Even though the experiment did not detect a WIMP, the progress sets the stage for an ambitious next-generation project called XENON1T, which will use a much larger, one-ton liquid xenon instrument with highly specialized light-detectors developed at UCLA that make it 100 times more sensitive than XENON100, said David Cline, a UCLA professor of physics and founder of UCLA's dark matter group.

The search for dark matter

Ordinary matter, which makes up the stars, planets, gas and dust in our galaxy, emits or reflects light that can be observed using telescopes on Earth or in space. However, the effect of dark matter, according to several theories, can be observed only indirectly by the gravitational force exerted on the more visible portions of the galaxy around us, Cline said.

Despite the differences between ordinary and dark matter, cosmologists believe the two have been linked since the beginning of the universe, with dark matter playing a key role in the coalescing of particles into stars, galaxies and other large-scale structures after the Big Bang.

Though dark matter exerts a tangible force on the galaxy as a whole, individual WIMPs have proved far more difficult to detect. Because these particles interact only very weakly with normal matter, the small signal that might come from a WIMP detection above ground would be drowned out by the cosmic radiation that constantly bombards Earth's surface, Cline said.

To eliminate the majority of this background noise, the XENON100 experiment is buried beneath almost one mile of rock in the Gran Sasso lab, the largest underground facility of its kind in the world. While dark matter particles can travel easily through the vast expanse of stone and pass through the detector, only the most energetic particles from space are able to follow, Arisaka said.

Next steps

Because the XENON100 experiment is shielded by large amounts of rock, as well as by several tons of copper, lead and water, the largest source of background detections is actually the radiation coming from the instrument itself, Arisaka said.

In an effort to address this issue, Arisaka and Wang, working in collaboration with Hamamatsu Photonics in Japan, have developed the Quartz Photon Intensifying Detector (QUPID), a new light-detector technology that emits no radiation. The XENON group hopes to incorporate this breakthrough technology into the future XENON1T experiment.

"We have developed a detector to be used in future experiments based on new photon-detector technology," Wang said."We invented, tested and demonstrated its operation in liquid xenon in our laboratory at UCLA."

In addition to Arisaka, Cline and Wang, UCLA's XENON group includes postdoctoral scholars Emilija Pantic and Paolo Beltrame and graduate students Artin Teymourian and Kevin Lung. Two students, Ethan Brown and Michael Lam, received doctorates last year through this experiment.

Elena Aprile, a professor of physics at Columbia University, is the XENON collaboration's principal investigator and spokesperson.

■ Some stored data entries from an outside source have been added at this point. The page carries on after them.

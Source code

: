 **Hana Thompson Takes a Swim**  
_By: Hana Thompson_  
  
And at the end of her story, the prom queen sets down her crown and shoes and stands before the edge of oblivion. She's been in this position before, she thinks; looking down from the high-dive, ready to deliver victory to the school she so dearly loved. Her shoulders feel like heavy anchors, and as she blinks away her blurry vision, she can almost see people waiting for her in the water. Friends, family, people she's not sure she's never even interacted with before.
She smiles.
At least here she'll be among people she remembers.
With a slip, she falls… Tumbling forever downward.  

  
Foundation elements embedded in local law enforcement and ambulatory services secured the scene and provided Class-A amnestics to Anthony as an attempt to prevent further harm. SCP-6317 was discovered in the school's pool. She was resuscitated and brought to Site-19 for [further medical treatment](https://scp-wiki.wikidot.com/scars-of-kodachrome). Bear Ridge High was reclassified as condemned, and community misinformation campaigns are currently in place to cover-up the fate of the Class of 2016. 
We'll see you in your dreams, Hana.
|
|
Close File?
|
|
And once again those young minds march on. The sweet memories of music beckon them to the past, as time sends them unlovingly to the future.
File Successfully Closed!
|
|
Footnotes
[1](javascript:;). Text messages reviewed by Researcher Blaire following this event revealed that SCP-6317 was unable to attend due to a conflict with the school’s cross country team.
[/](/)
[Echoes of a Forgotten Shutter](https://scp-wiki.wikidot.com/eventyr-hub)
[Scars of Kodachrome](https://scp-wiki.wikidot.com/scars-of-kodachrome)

The XENON collaboration consists of 60 scientists from 14 institutions in the U.S. (UCLA, Columbia University, Rice University); China (Shanghai Jiao Tong University); France (Subatech Nantes); Germany (Max-Planck-Institut Heidelberg, Johannes Gutenberg University Mainz, Willhelms Universität Münster); Israel (Weizmann Institute of Science); Italy (Laboratori Nazionali del Gran Sasso, INFN e Università di Bologna); the Netherlands (Nikhef Amsterdam); Portugal (Universidade de Coimbra); and Switzerland (Universität Zürich).

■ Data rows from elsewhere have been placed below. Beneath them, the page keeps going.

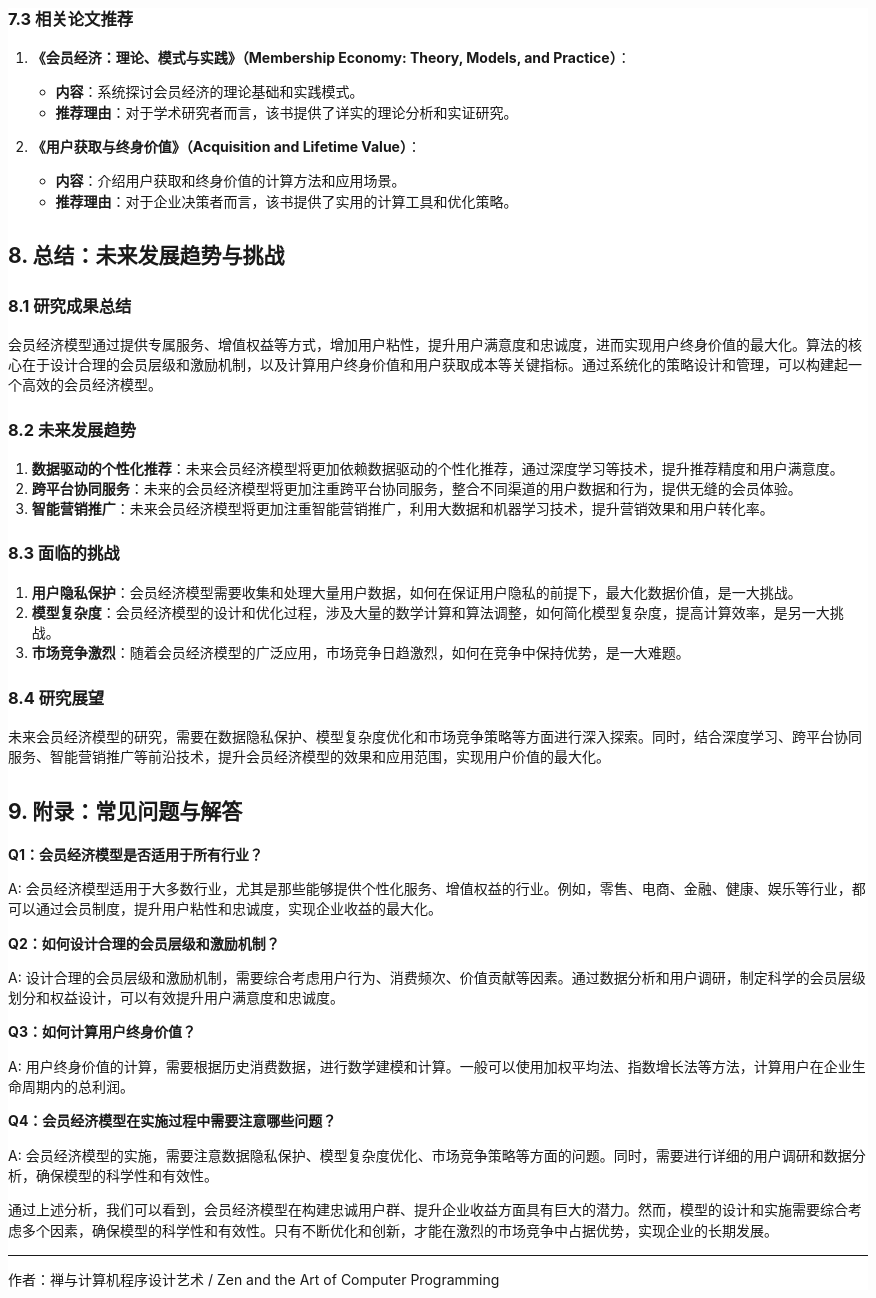 ### 7.3 相关论文推荐

1. **《会员经济：理论、模式与实践》（Membership Economy: Theory, Models, and Practice）**：
   - **内容**：系统探讨会员经济的理论基础和实践模式。
   - **推荐理由**：对于学术研究者而言，该书提供了详实的理论分析和实证研究。

2. **《用户获取与终身价值》（Acquisition and Lifetime Value）**：
   - **内容**：介绍用户获取和终身价值的计算方法和应用场景。
   - **推荐理由**：对于企业决策者而言，该书提供了实用的计算工具和优化策略。

## 8. 总结：未来发展趋势与挑战

### 8.1 研究成果总结

会员经济模型通过提供专属服务、增值权益等方式，增加用户粘性，提升用户满意度和忠诚度，进而实现用户终身价值的最大化。算法的核心在于设计合理的会员层级和激励机制，以及计算用户终身价值和用户获取成本等关键指标。通过系统化的策略设计和管理，可以构建起一个高效的会员经济模型。

### 8.2 未来发展趋势

1. **数据驱动的个性化推荐**：未来会员经济模型将更加依赖数据驱动的个性化推荐，通过深度学习等技术，提升推荐精度和用户满意度。
2. **跨平台协同服务**：未来的会员经济模型将更加注重跨平台协同服务，整合不同渠道的用户数据和行为，提供无缝的会员体验。
3. **智能营销推广**：未来会员经济模型将更加注重智能营销推广，利用大数据和机器学习技术，提升营销效果和用户转化率。

### 8.3 面临的挑战

1. **用户隐私保护**：会员经济模型需要收集和处理大量用户数据，如何在保证用户隐私的前提下，最大化数据价值，是一大挑战。
2. **模型复杂度**：会员经济模型的设计和优化过程，涉及大量的数学计算和算法调整，如何简化模型复杂度，提高计算效率，是另一大挑战。
3. **市场竞争激烈**：随着会员经济模型的广泛应用，市场竞争日趋激烈，如何在竞争中保持优势，是一大难题。

### 8.4 研究展望

未来会员经济模型的研究，需要在数据隐私保护、模型复杂度优化和市场竞争策略等方面进行深入探索。同时，结合深度学习、跨平台协同服务、智能营销推广等前沿技术，提升会员经济模型的效果和应用范围，实现用户价值的最大化。

## 9. 附录：常见问题与解答

**Q1：会员经济模型是否适用于所有行业？**

A: 会员经济模型适用于大多数行业，尤其是那些能够提供个性化服务、增值权益的行业。例如，零售、电商、金融、健康、娱乐等行业，都可以通过会员制度，提升用户粘性和忠诚度，实现企业收益的最大化。

**Q2：如何设计合理的会员层级和激励机制？**

A: 设计合理的会员层级和激励机制，需要综合考虑用户行为、消费频次、价值贡献等因素。通过数据分析和用户调研，制定科学的会员层级划分和权益设计，可以有效提升用户满意度和忠诚度。

**Q3：如何计算用户终身价值？**

A: 用户终身价值的计算，需要根据历史消费数据，进行数学建模和计算。一般可以使用加权平均法、指数增长法等方法，计算用户在企业生命周期内的总利润。

**Q4：会员经济模型在实施过程中需要注意哪些问题？**

A: 会员经济模型的实施，需要注意数据隐私保护、模型复杂度优化、市场竞争策略等方面的问题。同时，需要进行详细的用户调研和数据分析，确保模型的科学性和有效性。

通过上述分析，我们可以看到，会员经济模型在构建忠诚用户群、提升企业收益方面具有巨大的潜力。然而，模型的设计和实施需要综合考虑多个因素，确保模型的科学性和有效性。只有不断优化和创新，才能在激烈的市场竞争中占据优势，实现企业的长期发展。

---

作者：禅与计算机程序设计艺术 / Zen and the Art of Computer Programming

XENON100 is supported by its collaborating institutions and federally funded by the National Science Foundation and the U.S. Department of Energy, as well as by the Swiss National Foundation; France's Institut national de physique des particules et de physique nucléaire and La Région des Pays de la Loire; Germany's Max-Planck-Society and Deutsche Forschungsgemeinschaft; Israel's German-Israeli Minerva Gesellschaft and GIF; the Netherlands' FOM; Portugal's Fundação para a Ciência e Tecnologia; Italy's Instituto Nazionale di Fisica Nucleare; and China's STCSM.